Home prices, sales and mortgage rates point to continued growth
By Inman News, Tuesday, December 18, 2012.
Despite lower expectations for the economy’s progress as a whole this quarter, home sale and price trends suggest housing finally represents “a tailwind to growth,” according to a monthly economic outlook released today by Fannie Mae’s Economic & Strategic Research Group.
“The housing market has turned the corner and a sustained recovery is under way,” the report said, despite some significant challenges that remain ahead, including tight lending conditions, uncertainty surrounding mortgage regulations, and the fiscal cliff.
Home prices have seen strengthening year-over-year gains over the last several months and prices are expected to end the year on a positive note for the first time in six years, Fannie Mae economists said.
They projected the median price of an existing home would rise 4.2 percent on an annual basis in 2012, to $173,000. They expected the median price of a new home to increase 4 percent, to $236,000. Fannie Mae is projecting that median prices of both new and existing homes will rise an additional 1.7 percent in 2013.
Existing-home sales, new-home sales and single-family housing starts are expected to see substantial increases from last year. Fannie Mae predicts each will rise 9.6 percent, 19.5 percent and 25.7 percent, respectively, in 2012 compared to 2011. The mortgage giant expects further improvement next year with increases of 6.4 percent, 21.9 percent and 22.4 percent, respectively.

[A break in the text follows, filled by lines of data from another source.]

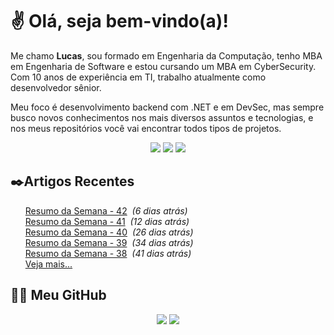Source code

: # ✌ Olá, seja bem-vindo(a)!

Me chamo **Lucas**, sou formado em Engenharia da Computação, tenho MBA em Engenharia de Software e estou cursando um MBA em CyberSecurity.
Com 10 anos de experiência em TI, trabalho atualmente como desenvolvedor sênior.

Meu foco é desenvolvimento backend com .NET e em DevSec, mas sempre busco novos conhecimentos nos mais diversos assuntos e tecnologias, e nos meus repositórios você vai encontrar todos tipos de projetos.
</br><p align="center">
<a href="https://www.linkedin.com/in/lfrigodesouza/"><img src="https://img.shields.io/badge/-LinkedIn-0077B5?style=flat-square&logo=Linkedin&logoColor=white&link=https://www.linkedin.com/in/lfrigodesouza/"></a>
<a href="https://twitter.com/lfrigodesouza/"><img src="https://img.shields.io/badge/-Twitter-1DA1F2?style=flat-square&logo=twitter&logoColor=white&link=https://twitter.com/lfrigodesouza/"></a>
<a href="https://LFrigoDeSouza.NET/"><img src="https://img.shields.io/badge/-LFS.NET-9e9e9e?style=flat-square&logo=microsoft-edge&logoColor=white&link=https://LFrigoDeSouza.NET/"></a>
</p>

## ✒️Artigos Recentes
<ul>
<li style="list-style-type: none;"><a href="https://blog.lfrigodesouza.net/2022/01/10/resumo-da-semana/42/" target="_blank">Resumo da Semana - 42</a><i> &nbsp;(6 dias atrás)</i></li>
<li style="list-style-type: none;"><a href="https://blog.lfrigodesouza.net/2022/01/04/resumo-da-semana/41/" target="_blank">Resumo da Semana - 41</a><i> &nbsp;(12 dias atrás)</i></li>
<li style="list-style-type: none;"><a href="https://blog.lfrigodesouza.net/2021/12/21/resumo-da-semana/40/" target="_blank">Resumo da Semana - 40</a><i> &nbsp;(26 dias atrás)</i></li>
<li style="list-style-type: none;"><a href="https://blog.lfrigodesouza.net/2021/12/13/resumo-da-semana/39/" target="_blank">Resumo da Semana - 39</a><i> &nbsp;(34 dias atrás)</i></li>
<li style="list-style-type: none;"><a href="https://blog.lfrigodesouza.net/2021/12/06/resumo-da-semana/38/" target="_blank">Resumo da Semana - 38</a><i> &nbsp;(41 dias atrás)</i></li>

<li style="list-style-type: none;"><a href="https://blog.lfrigodesouza.net" target="_blank">Veja mais...</a></li>
</ul>

## 👨‍💻 Meu GitHub
<p align="center">
<img src="https://github-readme-stats.vercel.app/api/top-langs/?username=lfrigodesouza&layout=compact&theme=dark"/>
<img src="https://github-readme-stats.vercel.app/api?username=lfrigodesouza&show_icons=true&theme=dark">
</p>
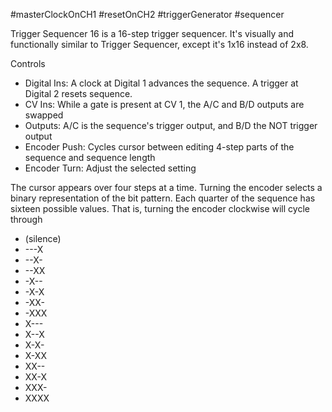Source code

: #masterClockOnCH1 #resetOnCH2 #triggerGenerator #sequencer 

Trigger Sequencer 16 is a 16-step trigger sequencer. It's visually and functionally similar to Trigger Sequencer, except it's 1x16 instead of 2x8.

Controls
* Digital Ins: A clock at Digital 1 advances the sequence. A trigger at Digital 2 resets sequence.
* CV Ins: While a gate is present at CV 1, the A/C and B/D outputs are swapped
* Outputs: A/C is the sequence's trigger output, and B/D the NOT trigger output
* Encoder Push: Cycles cursor between editing 4-step parts of the sequence and sequence length
* Encoder Turn: Adjust the selected setting

The cursor appears over four steps at a time. Turning the encoder selects a binary representation of the bit pattern. Each quarter of the sequence has sixteen possible values. That is, turning the encoder clockwise will cycle through

* (silence)
* ---X
* --X-
* --XX
* -X--
* -X-X
* -XX-
* -XXX
* X---
* X--X
* X-X-
* X-XX
* XX--
* XX-X
* XXX-
* XXXX
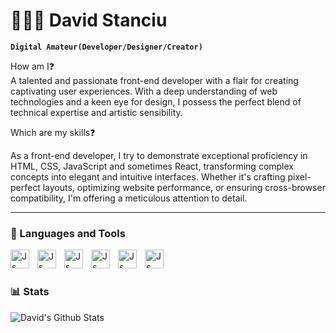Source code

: # 🧑🏻‍💻 David Stanciu

**`Digital Amateur(Developer/Designer/Creator)`**

How am I❓  
A talented and passionate front-end developer with a flair for creating captivating user experiences. With a deep understanding of web technologies and a keen eye for design, I possess the perfect blend of technical expertise and artistic sensibility.

Which are my skills❓ 

As a front-end developer, I try to demonstrate exceptional proficiency in HTML, CSS, JavaScript and sometimes React, transforming complex concepts into elegant and intuitive interfaces. Whether it's crafting pixel-perfect layouts, optimizing website performance, or ensuring cross-browser compatibility, I'm offering a meticulous attention to detail.

---

### 🧰 Languages and Tools

<img align="left" alt="Js" width="30px" style="padding-right:10px" src="https://cdn.jsdelivr.net/gh/devicons/devicon/icons/html5/html5-original.svg" />
<img align="left" alt="Js" width="30px" style="padding-right:10px"  src="https://cdn.jsdelivr.net/gh/devicons/devicon/icons/css3/css3-original.svg" />
<img align="left" alt="Js" width="30px" style="padding-right:10px" src="https://cdn.jsdelivr.net/gh/devicons/devicon/icons/javascript/javascript-original.svg" /> <img align="left" alt="Js" width="30px" style="padding-right:10px"  src="https://cdn.jsdelivr.net/gh/devicons/devicon/icons/react/react-original.svg" />
<img align="left" alt="Js" width="30px" style="padding-right:10px"  src="https://cdn.jsdelivr.net/gh/devicons/devicon/icons/sass/sass-original.svg" />
<img align="left" alt="Js" width="30px" style="padding-right:10px"  src="https://cdn.jsdelivr.net/gh/devicons/devicon/icons/bootstrap/bootstrap-original.svg" />
<br />

#  

### 📊 Stats

![David's Github Stats](https://github-readme-stats.vercel.app/api?davidstanciu11=anuraghazra&show_icons=true&theme=monokai)
          



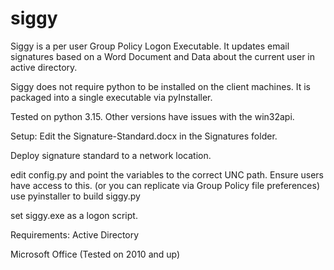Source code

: # siggy
Siggy is a per user Group Policy Logon Executable. It updates email signatures based on a Word Document and Data about the current user in active directory. 

Siggy does not require python to be installed on the client machines. It is packaged into a single executable via pyInstaller. 

Tested on python 3.15. Other versions have issues with the win32api. 

Setup:
Edit the Signature-Standard.docx in the Signatures folder. 

Deploy signature standard to a network location. 

edit config.py and point the variables to the correct UNC path. Ensure users have access to this.  (or you can replicate via Group Policy file preferences) 
use pyinstaller to build siggy.py

set siggy.exe as a logon script.

Requirements:
Active Directory

Microsoft Office (Tested on 2010 and up)
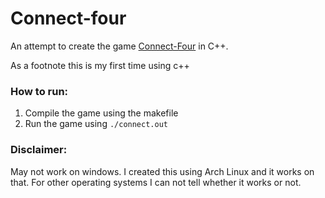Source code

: # Connect-four

An attempt to create the game [Connect-Four](https://en.wikipedia.org/wiki/Connect_Four) in C++.

As a footnote this is my first time using c++

### How to run:

1. Compile the game using the makefile
2. Run the game using `./connect.out`

### Disclaimer:

May not work on windows. I created this using Arch Linux and it works on that. For other operating systems I can not tell whether it works or not.
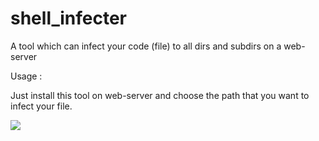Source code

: # shell_infecter
A tool which can infect your code (file) to all dirs and subdirs on a web-server

Usage : 

Just install this tool on web-server and choose the path that you want to infect your file.

<img src="https://i.hizliresim.com/9lf9gn8.png" />

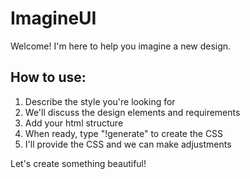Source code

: # ImagineUI

Welcome! I'm here to help you imagine a new design. 

## How to use:
1. Describe the style you're looking for
2. We'll discuss the design elements and requirements
3. Add your html structure
3. When ready, type "!generate" to create the CSS
4. I'll provide the CSS and we can make adjustments

Let's create something beautiful! 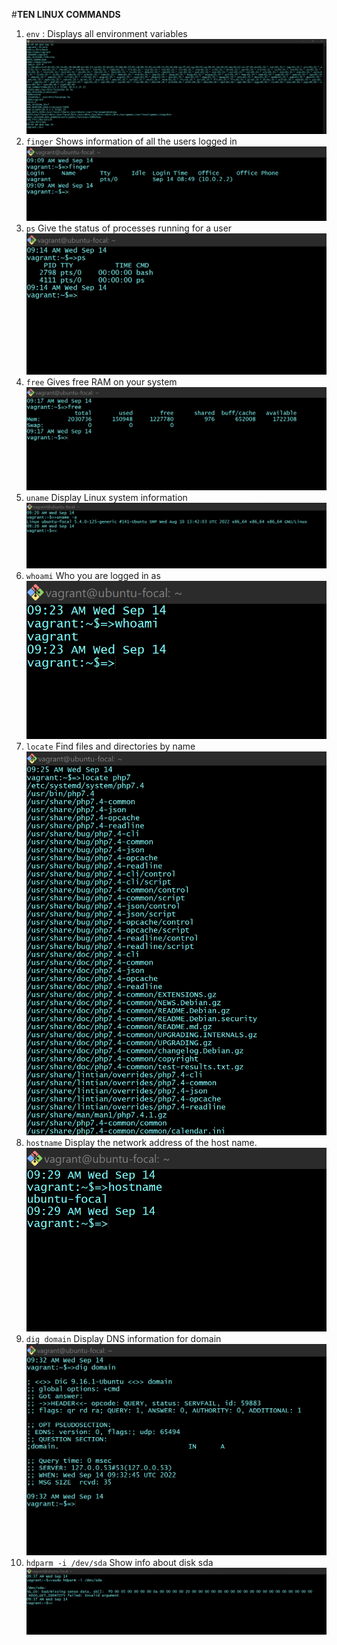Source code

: #**TEN LINUX COMMANDS**
1. `env` : Displays all environment variables ![Env Command](env-command.png)
2. `finger` Shows information of all the users logged in ![finger-command](finger-command.png)
3. `ps` Give the status of processes running for a user ![ps-command](ps-command.png)
4. `free` Gives free RAM on your system ![free-command](free-command.png)
5. `uname` Display Linux system information ![uname-command](uname-command.png)
6. `whoami` Who you are logged in as ![whoami-command](whoami-command.png)
7. `locate` Find files and directories by name ![locate-command](locate-command.png)
8. `hostname` Display the network address of the host name. ![hostname-command](hostname-command.png)
9. `dig domain` Display DNS information for domain ![dig domain-command](dig-domain-command.png)
10. `hdparm -i /dev/sda` Show info about disk sda ![hdparm-command](hdparm-command.png)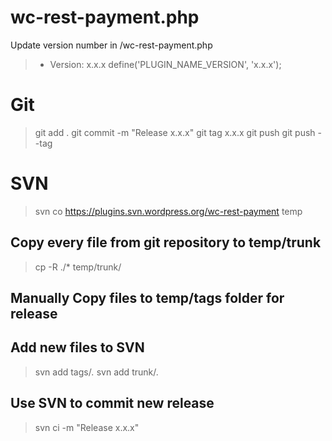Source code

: # wc-rest-payment.php

Update version number in /wc-rest-payment.php

> * Version:           x.x.x
> define('PLUGIN_NAME_VERSION', 'x.x.x');

# Git

> git add .
> git commit -m "Release x.x.x"
> git tag x.x.x
> git push
> git push --tag

# SVN

> svn co https://plugins.svn.wordpress.org/wc-rest-payment temp
## Copy every file from git repository to temp/trunk
> cp -R ./* temp/trunk/
## Manually Copy files to temp/tags folder for release
## Add new files to SVN
> svn add tags/*.*
> svn add trunk/*.*
## Use SVN to commit new release
> svn ci -m "Release x.x.x"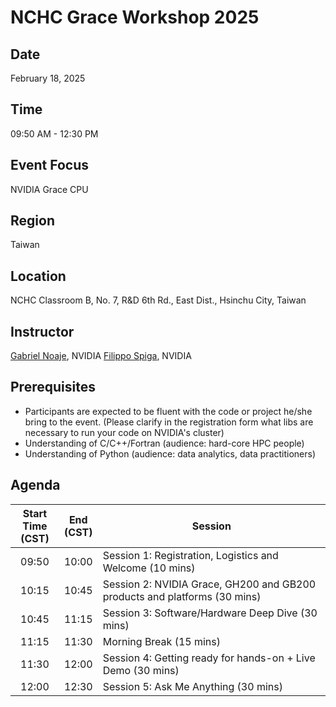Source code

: # NCHC Grace Workshop 2025

## Date

February 18, 2025

## Time

09:50 AM - 12:30 PM 

## Event Focus

NVIDIA Grace CPU

## Region

Taiwan

## Location

NCHC Classroom B, No. 7, R&D 6th Rd., East Dist., Hsinchu City, Taiwan

<!--
## Registration Link

https://forms.office.com/r/cWtBLu0AUg
  -->

## Instructor

[Gabriel Noaje](https://sg.linkedin.com/in/gabrielnoaje), NVIDIA
[Filippo Spiga](https://developer.nvidia.com/blog/author/fspiga), NVIDIA

## Prerequisites

 -  Participants are expected to be fluent with the code or project he/she bring to the event.
    (Please clarify in the registration form what libs are necessary to run your code on NVIDIA's cluster)
 -  Understanding of C/C++/Fortran (audience: hard-core HPC people)
 -  Understanding of Python (audience: data analytics, data practitioners)

## Agenda

| Start Time<br>(CST)| End<br>(CST) | Session |
| :---: | :---: | ------ |
| 09:50 | 10:00 | Session 1: Registration, Logistics and Welcome (10 mins) |
| 10:15 | 10:45 | Session 2: NVIDIA Grace, GH200 and GB200 products and platforms (30 mins) |
| 10:45 | 11:15 | Session 3: Software/Hardware Deep Dive (30 mins) |
| 11:15 | 11:30 | Morning Break (15 mins) |
| 11:30 | 12:00 | Session 4: Getting ready for hands-on + Live Demo (30 mins) |
| 12:00 | 12:30 | Session 5: Ask Me Anything (30 mins) |

<!--
## Notes

 -  This event will be conducted entirely in **English**.
 -  To receive the status of your registration and information of this event, please do provide a valid email address.
 -  The organizer reserves the right for the acceptance of your registration.
    The approval notice of your registration along with other information of the event will sent to you by the email registered.
 -  You are encouraged to bring your own devices for the in-person course. A free WiFi and lunch will be provided for this event.
  -->

<!--
  vim: ft=markdown ic nort nort wrap sw=4 ts=8 sts=4:
  -->
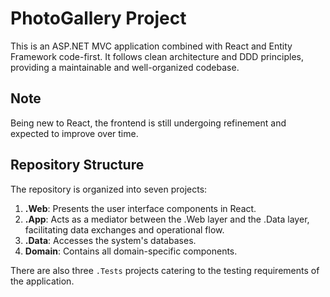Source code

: # PhotoGallery Project 

This is an ASP.NET MVC application combined with React and Entity Framework code-first. It follows clean architecture and DDD principles, providing a maintainable and well-organized codebase.

## Note

Being new to React, the frontend is still undergoing refinement and expected to improve over time.

## Repository Structure 

The repository is organized into seven projects:

1. **.Web**: Presents the user interface components in React.
2. **.App**: Acts as a mediator between the .Web layer and the .Data layer, facilitating data exchanges and operational flow.
3. **.Data**: Accesses the system's databases.
4. **Domain**: Contains all domain-specific components. 

There are also three `.Tests` projects catering to the testing requirements of the application.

After falling to record lows this year, mortgage rates are expected to fall even further next year, boosting housing demand. Rates for a 30-year fixed-rate mortgage are projected to average 3.7 percent this year and decline to 3.4 percent in 2013 as a result of the Federal Reserve’s continued efforts to keep a lid on interest rates.
Mortgage originations are expected to rise 25.2 percent this year to $1.87 trillion, but decline by 17.1 percent in 2013, largely due to a drop in refinance loans.
Purchase loans remained virtually flat this year, at $518 billion, but are projected to rise by nearly 15 percent next year to $595 billion. Refinance loans, on the other hand, saw an estimated 27.5 percent increase this year to $1.35 trillion and are expected to decrease by 29.3 percent in 2013, to $956 billion. Fannie Mae anticipates refinancings will drop to 62 percent of mortgage originations, down from 72 percent in 2012.
Homebuilder confidence rose for the seventh straight month in November, to a six-year high, the report noted.
“Residential investment has been a positive, albeit small, contributor to economic growth during the past several quarters and will add to growth on an annual basis this year for the first time since 2005,” Fannie Mae economists said. “While the current contribution of housing to the economy is small, it is growing.”
The mortgage giant anticipates an average 8.1 percent unemployment rate this year, followed by an average 7.5 percent rate in 2013.
While real gross domestic product grew 2.7 percent in the third quarter, Fannie Mae economists predict much weaker 1.5 percent growth in the fourth quarter, culminating in 1.9 percent growth for the year. That’s a slight decrease from 2 percent in 2011. Economists anticipate a slight increase to 2.2 percent in 2013.